I shrugged my shoulders. "It is known," I said. "And for that?"
"I dare not advise you."
"But the cause is good!" I cried.
"Yes," he answered slowly. "I have been saying so all my life. I dare not say otherwise now. But--the cause of the people is the people's. Leave it to the people."
"You say that!" I answered, staring at him, angry and perplexed. "You, who have told me a hundred times that I am of the people! that the nobility are of the people; that there are only two things in France, the King and the people."
He smiled somewhat sadly; tapping on the table with his fingers. "That was theory," he said. "I try to put it into practice, and my heart fails me. Because I, too, have a little nobility, M. le Vicomte, and know what it is."
"I don't understand you," I said in despair. "You blow hot and cold, M. le Curé.
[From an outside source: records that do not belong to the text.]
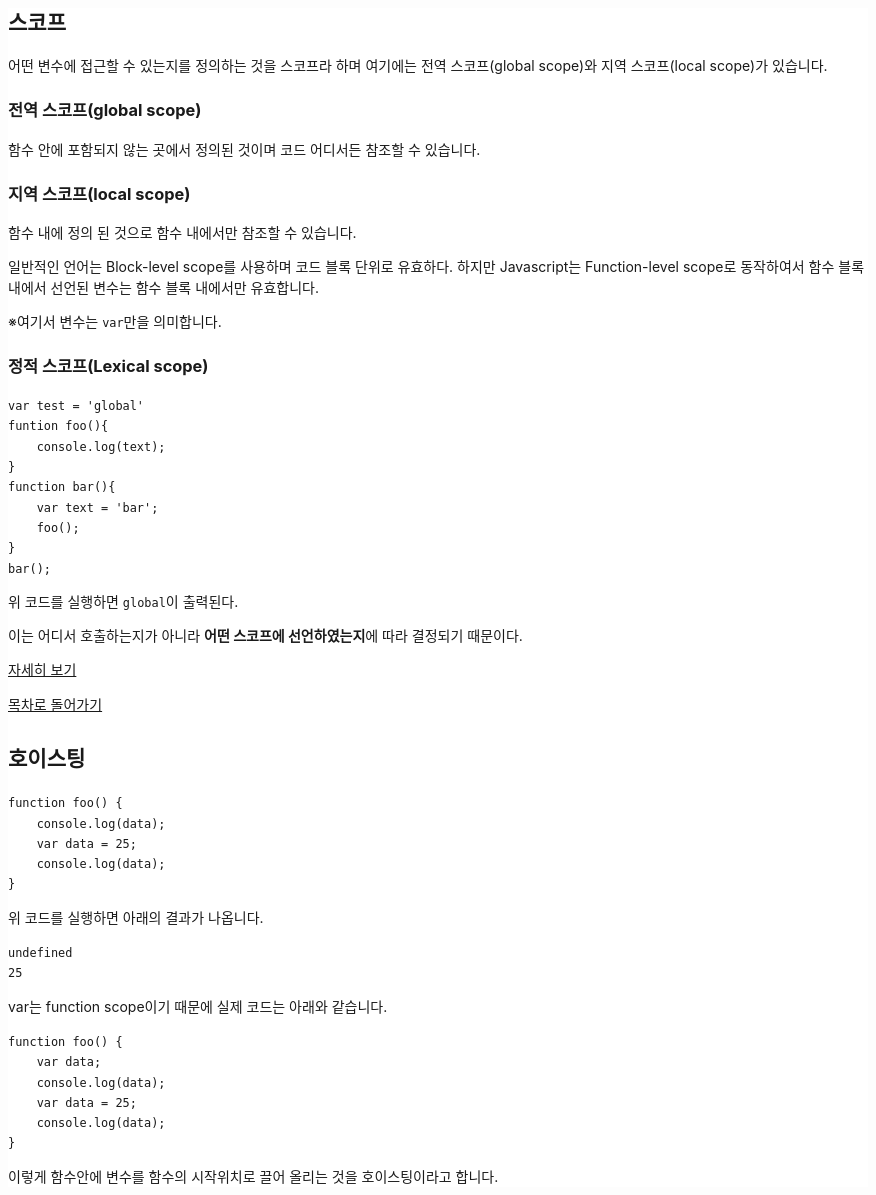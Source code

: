 ## 스코프
어떤 변수에 접근할 수 있는지를 정의하는 것을 스코프라 하며 여기에는 전역 스코프(global scope)와 지역 스코프(local scope)가 있습니다.

### 전역 스코프(global scope)
함수 안에 포함되지 않는 곳에서 정의된 것이며 코드 어디서든 참조할 수 있습니다.

### 지역 스코프(local scope)
함수 내에 정의 된 것으로 함수 내에서만 참조할 수 있습니다.

일반적인 언어는 Block-level scope를 사용하며 코드 블록 단위로 유효하다. 하지만 Javascript는 Function-level scope로 동작하여서 함수 블록 내에서 선언된 변수는 함수 블록 내에서만 유효합니다.

※여기서 변수는 ```var```만을 의미합니다.


### 정적 스코프(Lexical scope)

```
var test = 'global'
funtion foo(){
	console.log(text);
}
function bar(){
	var text = 'bar';
	foo();
}
bar();
```
위 코드를 실행하면 ```global```이 출력된다.

이는 어디서 호출하는지가 아니라 **어떤 스코프에 선언하였는지**에 따라 결정되기 때문이다.



[자세히 보기](https://edu.goorm.io/1.0/learn/lecture/557/바로-실행해보면서-배우는-node-js/lesson/226443/스코프와-호이스팅)

[목차로 돌어가기](#index)

## 호이스팅

```
function foo() {
	console.log(data);
	var data = 25;
	console.log(data);
}
```
위 코드를 실행하면 아래의 결과가 나옵니다.
```
undefined
25
```
var는 function scope이기 때문에 실제 코드는 아래와 같습니다.

```
function foo() {
	var data;
	console.log(data);
	var data = 25;
	console.log(data);
}
```
이렇게 함수안에 변수를 함수의 시작위치로 끌어 올리는 것을 호이스팅이라고 합니다.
I told you just now that I spoke for the people at the meeting of the noblesse, and you approved."
"It was nobly done."
"Yet now?"
"I say the same thing," Father Benôit answered, his fine face illumined with feeling. "It was nobly done. Fight for the people, M. le Vicomte, but among your fellows. Let your voice be heard there, where all you will gain for yourself will be obloquy and black looks. But if it comes, if it has come, to a struggle between your class and the commons, between the nobility and the vulgar; if the noble must side with his fellows or take the people's pay, then"--Father Benôit's voice trembled a little, and his thin white hand tapped softly on the table--"I would rather see you ranked with your kind."